_WORK REQUEST_.
Your answer must be the lines of the material below, exactly as written, from its first line through the line with "- Rapid prototyping and development", and no pictures.

=== Section Start ===

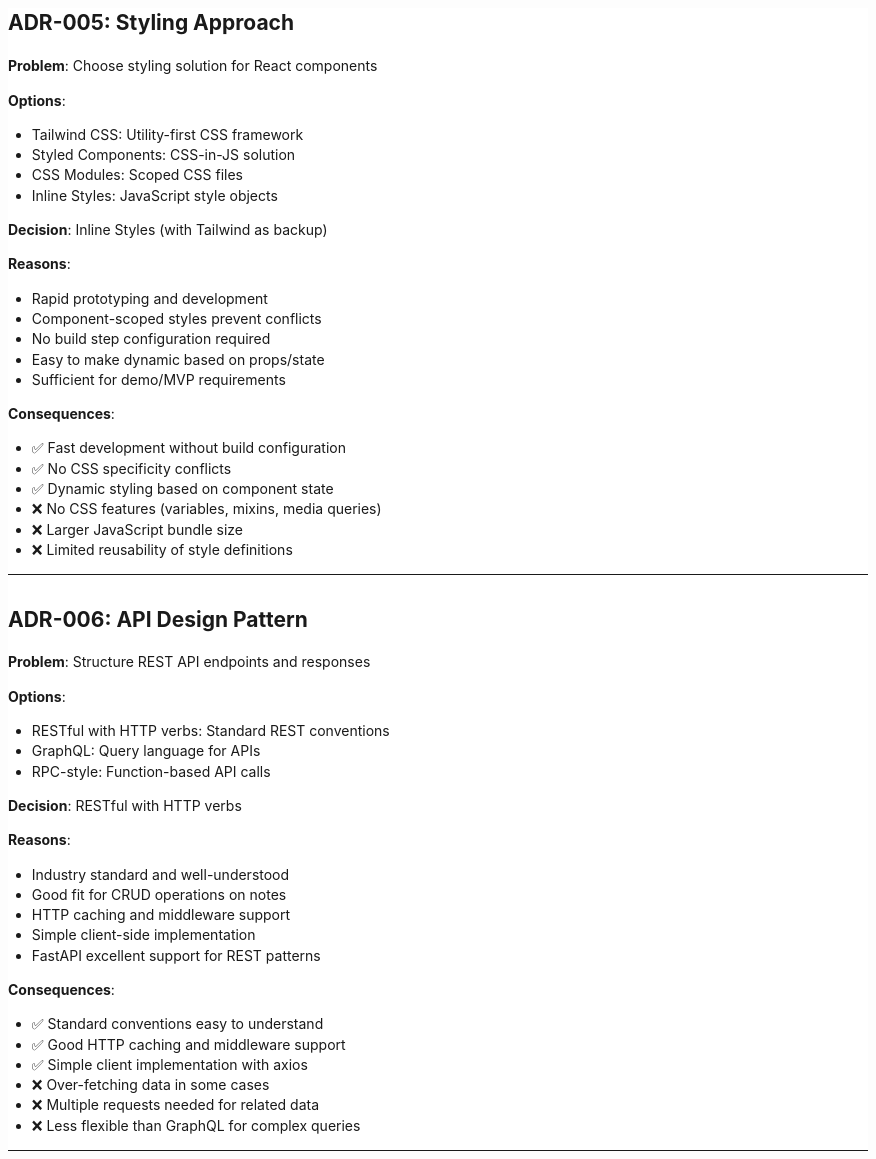 
## ADR-005: Styling Approach

**Problem**: Choose styling solution for React components

**Options**:
- Tailwind CSS: Utility-first CSS framework
- Styled Components: CSS-in-JS solution
- CSS Modules: Scoped CSS files
- Inline Styles: JavaScript style objects

**Decision**: Inline Styles (with Tailwind as backup)

**Reasons**:
- Rapid prototyping and development
- Component-scoped styles prevent conflicts
- No build step configuration required
- Easy to make dynamic based on props/state
- Sufficient for demo/MVP requirements

**Consequences**:
- ✅ Fast development without build configuration
- ✅ No CSS specificity conflicts
- ✅ Dynamic styling based on component state
- ❌ No CSS features (variables, mixins, media queries)
- ❌ Larger JavaScript bundle size
- ❌ Limited reusability of style definitions

---

## ADR-006: API Design Pattern

**Problem**: Structure REST API endpoints and responses

**Options**:
- RESTful with HTTP verbs: Standard REST conventions
- GraphQL: Query language for APIs
- RPC-style: Function-based API calls

**Decision**: RESTful with HTTP verbs

**Reasons**:
- Industry standard and well-understood
- Good fit for CRUD operations on notes
- HTTP caching and middleware support
- Simple client-side implementation
- FastAPI excellent support for REST patterns

**Consequences**:
- ✅ Standard conventions easy to understand
- ✅ Good HTTP caching and middleware support
- ✅ Simple client implementation with axios
- ❌ Over-fetching data in some cases
- ❌ Multiple requests needed for related data
- ❌ Less flexible than GraphQL for complex queries

---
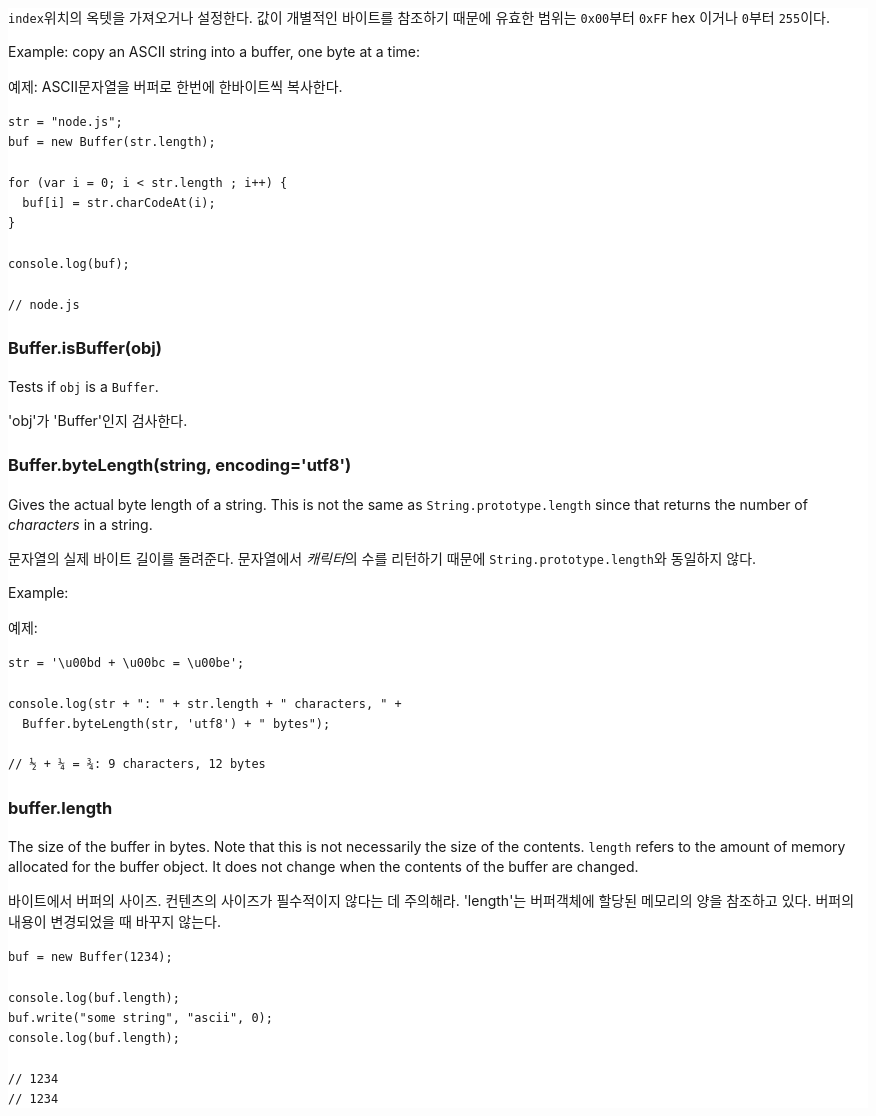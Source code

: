 `index`위치의 옥텟을 가져오거나 설정한다. 값이 개별적인 바이트를 참조하기 때문에 유효한 범위는 `0x00`부터 `0xFF` hex 이거나 `0`부터 `255`이다.

Example: copy an ASCII string into a buffer, one byte at a time:

예제: ASCII문자열을 버퍼로 한번에 한바이트씩 복사한다.

    str = "node.js";
    buf = new Buffer(str.length);

    for (var i = 0; i < str.length ; i++) {
      buf[i] = str.charCodeAt(i);
    }

    console.log(buf);

    // node.js

### Buffer.isBuffer(obj)

Tests if `obj` is a `Buffer`.

'obj'가 'Buffer'인지 검사한다.

### Buffer.byteLength(string, encoding='utf8')

Gives the actual byte length of a string.  This is not the same as
`String.prototype.length` since that returns the number of *characters* in a
string.

문자열의 실제 바이트 길이를 돌려준다. 문자열에서 *캐릭터*의 수를 리턴하기 때문에 `String.prototype.length`와 동일하지 않다.

Example:

예제:

    str = '\u00bd + \u00bc = \u00be';

    console.log(str + ": " + str.length + " characters, " +
      Buffer.byteLength(str, 'utf8') + " bytes");

    // ½ + ¼ = ¾: 9 characters, 12 bytes


### buffer.length

The size of the buffer in bytes.  Note that this is not necessarily the size
of the contents. `length` refers to the amount of memory allocated for the
buffer object.  It does not change when the contents of the buffer are changed.

바이트에서 버퍼의 사이즈. 컨텐츠의 사이즈가 필수적이지 않다는 데 주의해라. 'length'는 버퍼객체에 할당된 메모리의 양을 참조하고 있다. 버퍼의 내용이 변경되었을 때 바꾸지 않는다.

    buf = new Buffer(1234);

    console.log(buf.length);
    buf.write("some string", "ascii", 0);
    console.log(buf.length);

    // 1234
    // 1234
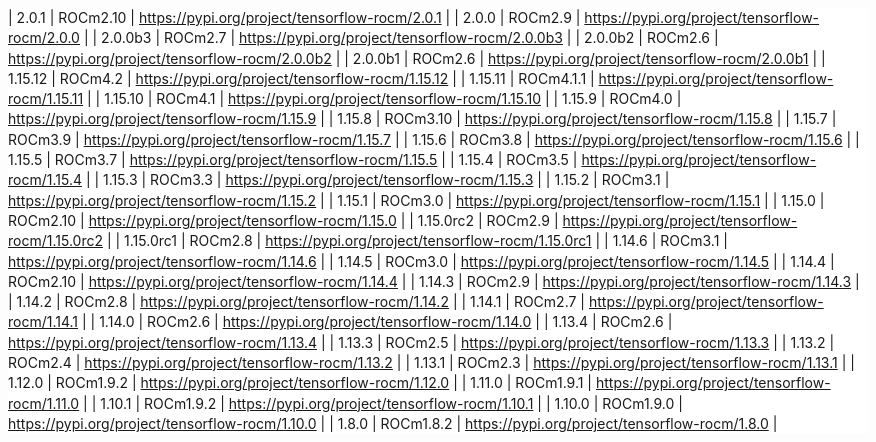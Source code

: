 |   2.0.1  | ROCm2.10  | <https://pypi.org/project/tensorflow-rocm/2.0.1> |
|   2.0.0  | ROCm2.9  | <https://pypi.org/project/tensorflow-rocm/2.0.0> |
|   2.0.0b3    |   ROCm2.7     | <https://pypi.org/project/tensorflow-rocm/2.0.0b3> |
|   2.0.0b2    |   ROCm2.6     | <https://pypi.org/project/tensorflow-rocm/2.0.0b2> |
|   2.0.0b1    |  ROCm2.6    | <https://pypi.org/project/tensorflow-rocm/2.0.0b1> |
|   1.15.12    |  ROCm4.2      | <https://pypi.org/project/tensorflow-rocm/1.15.12> |
|   1.15.11    |  ROCm4.1.1      | <https://pypi.org/project/tensorflow-rocm/1.15.11> |
|   1.15.10    |  ROCm4.1      | <https://pypi.org/project/tensorflow-rocm/1.15.10> |
|   1.15.9    |  ROCm4.0      | <https://pypi.org/project/tensorflow-rocm/1.15.9> |
|   1.15.8    |  ROCm3.10      | <https://pypi.org/project/tensorflow-rocm/1.15.8> |
|   1.15.7    |  ROCm3.9      | <https://pypi.org/project/tensorflow-rocm/1.15.7> |
|   1.15.6    |  ROCm3.8      | <https://pypi.org/project/tensorflow-rocm/1.15.6> |
|   1.15.5    |  ROCm3.7      | <https://pypi.org/project/tensorflow-rocm/1.15.5> |
|   1.15.4    |  ROCm3.5      | <https://pypi.org/project/tensorflow-rocm/1.15.4> |
|   1.15.3    |  ROCm3.3      | <https://pypi.org/project/tensorflow-rocm/1.15.3> |
|   1.15.2    |  ROCm3.1      | <https://pypi.org/project/tensorflow-rocm/1.15.2> |
|   1.15.1    |  ROCm3.0      | <https://pypi.org/project/tensorflow-rocm/1.15.1> |
|   1.15.0    |  ROCm2.10      | <https://pypi.org/project/tensorflow-rocm/1.15.0> |
|   1.15.0rc2    |  ROCm2.9      | <https://pypi.org/project/tensorflow-rocm/1.15.0rc2> |
|   1.15.0rc1    |  ROCm2.8      | <https://pypi.org/project/tensorflow-rocm/1.15.0rc1> |
|   1.14.6    |   ROCm3.1     | <https://pypi.org/project/tensorflow-rocm/1.14.6> |
|   1.14.5    |   ROCm3.0     | <https://pypi.org/project/tensorflow-rocm/1.14.5> |
|   1.14.4    |   ROCm2.10     | <https://pypi.org/project/tensorflow-rocm/1.14.4> |
|   1.14.3    |   ROCm2.9     | <https://pypi.org/project/tensorflow-rocm/1.14.3> |
|   1.14.2    |  ROCm2.8    | <https://pypi.org/project/tensorflow-rocm/1.14.2> |
|   1.14.1    |  ROCm2.7      | <https://pypi.org/project/tensorflow-rocm/1.14.1> |
|   1.14.0    |  ROCm2.6      | <https://pypi.org/project/tensorflow-rocm/1.14.0> |
|   1.13.4    |   ROCm2.6     | <https://pypi.org/project/tensorflow-rocm/1.13.4> |
|   1.13.3    |  ROCm2.5    | <https://pypi.org/project/tensorflow-rocm/1.13.3> |
|   1.13.2    |  ROCm2.4      | <https://pypi.org/project/tensorflow-rocm/1.13.2> |
|   1.13.1    |  ROCm2.3      | <https://pypi.org/project/tensorflow-rocm/1.13.1> |
|   1.12.0    |  ROCm1.9.2      | <https://pypi.org/project/tensorflow-rocm/1.12.0> |
|   1.11.0    |  ROCm1.9.1      | <https://pypi.org/project/tensorflow-rocm/1.11.0> |
|   1.10.1    |  ROCm1.9.2      | <https://pypi.org/project/tensorflow-rocm/1.10.1> |
|   1.10.0    |  ROCm1.9.0      | <https://pypi.org/project/tensorflow-rocm/1.10.0> |
|   1.8.0    |  ROCm1.8.2      | <https://pypi.org/project/tensorflow-rocm/1.8.0> |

=== Section End ===

_OUTPUT OF THE TASK_.
## ADR-005: Styling Approach

**Problem**: Choose styling solution for React components

**Options**:
- Tailwind CSS: Utility-first CSS framework
- Styled Components: CSS-in-JS solution
- CSS Modules: Scoped CSS files
- Inline Styles: JavaScript style objects

**Decision**: Inline Styles (with Tailwind as backup)

**Reasons**:
- Rapid prototyping and development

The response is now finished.